Meia hora foi o suficiente para iniciar o ciclo da diarréia. Felizmente não havia, pelo menos até aquele momento, vômitos. O enjoo permanecia, ainda um pouco de tontura. Só a diarréia firme seguia. Foi assim durante todo o dia. Não reclamou. Ela ao menos podia tomar água de côco e reidratar-se de algum modo. A energia vital estava baixa. Só tinha vontade de dormir. O corpo estava invadido por um exército poderoso com milhares de soldados que caçavam implacáveis um vírus que não tinha certeza que estava lá. Não importava, tal qual o exército estadunidense no Iraque, não importava que não houvessem armas de destruição em massa no país, eles tinha de eliminar o inimigo e para isso destruiriam tudo o que encontrassem pela frente. No seu caso, toda a sua flora intestinal, suas vísceras, todas as bactérias felizes que viviam em seu corpo há anos. Era uma invasão e tanto.
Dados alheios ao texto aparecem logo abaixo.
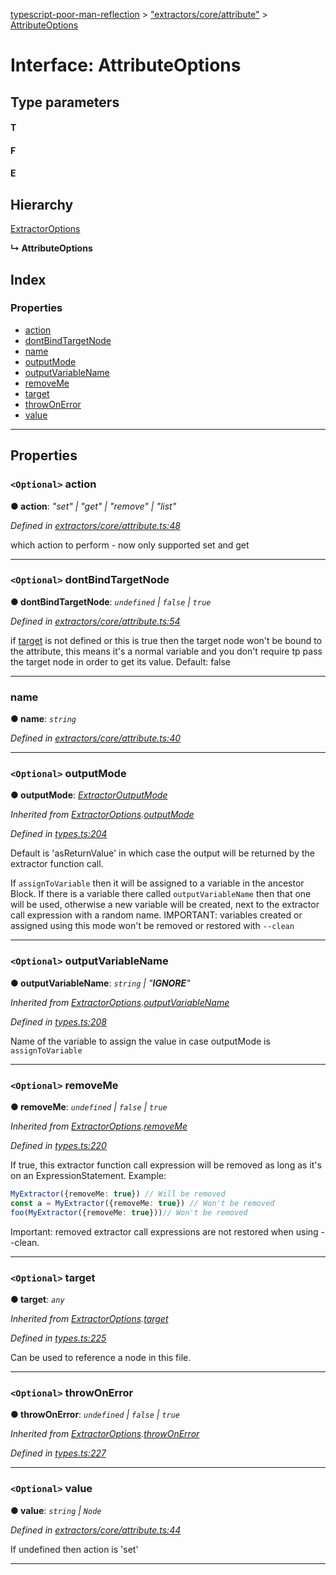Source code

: [typescript-poor-man-reflection](../README.md) > ["extractors/core/attribute"](../modules/_extractors_core_attribute_.md) > [AttributeOptions](../interfaces/_extractors_core_attribute_.attributeoptions.md)

# Interface: AttributeOptions

## Type parameters
#### T 
#### F 
#### E 
## Hierarchy

 [ExtractorOptions](_types_.extractoroptions.md)

**↳ AttributeOptions**

## Index

### Properties

* [action](_extractors_core_attribute_.attributeoptions.md#action)
* [dontBindTargetNode](_extractors_core_attribute_.attributeoptions.md#dontbindtargetnode)
* [name](_extractors_core_attribute_.attributeoptions.md#name)
* [outputMode](_extractors_core_attribute_.attributeoptions.md#outputmode)
* [outputVariableName](_extractors_core_attribute_.attributeoptions.md#outputvariablename)
* [removeMe](_extractors_core_attribute_.attributeoptions.md#removeme)
* [target](_extractors_core_attribute_.attributeoptions.md#target)
* [throwOnError](_extractors_core_attribute_.attributeoptions.md#throwonerror)
* [value](_extractors_core_attribute_.attributeoptions.md#value)

---

## Properties

<a id="action"></a>

### `<Optional>` action

**● action**: *"set" \| "get" \| "remove" \| "list"*

*Defined in [extractors/core/attribute.ts:48](https://github.com/cancerberoSgx/typescript-poor-man-reflection/blob/be10635/src/extractors/core/attribute.ts#L48)*

which action to perform - now only supported set and get

___
<a id="dontbindtargetnode"></a>

### `<Optional>` dontBindTargetNode

**● dontBindTargetNode**: *`undefined` \| `false` \| `true`*

*Defined in [extractors/core/attribute.ts:54](https://github.com/cancerberoSgx/typescript-poor-man-reflection/blob/be10635/src/extractors/core/attribute.ts#L54)*

if [target](_extractors_core_attribute_.attributeoptions.md#target) is not defined or this is true then the target node won't be bound to the attribute, this means it's a normal variable and you don't require tp pass the target node in order to get its value. Default: false

___
<a id="name"></a>

###  name

**● name**: *`string`*

*Defined in [extractors/core/attribute.ts:40](https://github.com/cancerberoSgx/typescript-poor-man-reflection/blob/be10635/src/extractors/core/attribute.ts#L40)*

___
<a id="outputmode"></a>

### `<Optional>` outputMode

**● outputMode**: *[ExtractorOutputMode](../modules/_types_.md#extractoroutputmode)*

*Inherited from [ExtractorOptions](_types_.extractoroptions.md).[outputMode](_types_.extractoroptions.md#outputmode)*

*Defined in [types.ts:204](https://github.com/cancerberoSgx/typescript-poor-man-reflection/blob/be10635/src/types.ts#L204)*

Default is 'asReturnValue' in which case the output will be returned by the extractor function call.

If `assignToVariable` then it will be assigned to a variable in the ancestor Block. If there is a variable there called `outputVariableName` then that one will be used, otherwise a new variable will be created, next to the extractor call expression with a random name. IMPORTANT: variables created or assigned using this mode won't be removed or restored with `--clean`

___
<a id="outputvariablename"></a>

### `<Optional>` outputVariableName

**● outputVariableName**: *`string` \| "__IGNORE__"*

*Inherited from [ExtractorOptions](_types_.extractoroptions.md).[outputVariableName](_types_.extractoroptions.md#outputvariablename)*

*Defined in [types.ts:208](https://github.com/cancerberoSgx/typescript-poor-man-reflection/blob/be10635/src/types.ts#L208)*

Name of the variable to assign the value in case outputMode is `assignToVariable`

___
<a id="removeme"></a>

### `<Optional>` removeMe

**● removeMe**: *`undefined` \| `false` \| `true`*

*Inherited from [ExtractorOptions](_types_.extractoroptions.md).[removeMe](_types_.extractoroptions.md#removeme)*

*Defined in [types.ts:220](https://github.com/cancerberoSgx/typescript-poor-man-reflection/blob/be10635/src/types.ts#L220)*

If true, this extractor function call expression will be removed as long as it's on an ExpressionStatement. Example:

```ts
MyExtractor({removeMe: true}) // Will be removed
const a = MyExtractor({removeMe: true}) // Won't be removed
foo(MyExtractor({removeMe: true}))// Won't be removed
```

Important: removed extractor call expressions are not restored when using --clean.

___
<a id="target"></a>

### `<Optional>` target

**● target**: *`any`*

*Inherited from [ExtractorOptions](_types_.extractoroptions.md).[target](_types_.extractoroptions.md#target)*

*Defined in [types.ts:225](https://github.com/cancerberoSgx/typescript-poor-man-reflection/blob/be10635/src/types.ts#L225)*

Can be used to reference a node in this file.

___
<a id="throwonerror"></a>

### `<Optional>` throwOnError

**● throwOnError**: *`undefined` \| `false` \| `true`*

*Inherited from [ExtractorOptions](_types_.extractoroptions.md).[throwOnError](_types_.extractoroptions.md#throwonerror)*

*Defined in [types.ts:227](https://github.com/cancerberoSgx/typescript-poor-man-reflection/blob/be10635/src/types.ts#L227)*

___
<a id="value"></a>

### `<Optional>` value

**● value**: *`string` \| `Node`*

*Defined in [extractors/core/attribute.ts:44](https://github.com/cancerberoSgx/typescript-poor-man-reflection/blob/be10635/src/extractors/core/attribute.ts#L44)*

If undefined then action is 'set'

___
A ela não importava se havia ou não armas de destruição em massa, só queria fazer o próximo teste - em dois meses - e receber um resultado ''NÃO REAGENTE``.

As horas se arrastavam. Tentou ler, não conseguiu. Tentou escrever não era possível. O raciocínio estava algo lento. E assim a temida hora do almoço chegara. Comeu pouco e leve, ainda ressoava a memória do dia anterior. As horas passaram e nada novo aconteceu. A diarréia seguia com ela. Mas nada de fortes enjoos. Sentia que estava melhor. Iria ficar cada dia melhor. Melhor e mais forte, havia sobrevivido.

Dormiu cedo, exausta como se tivesse corrido um maratona no inverno novaiorquino.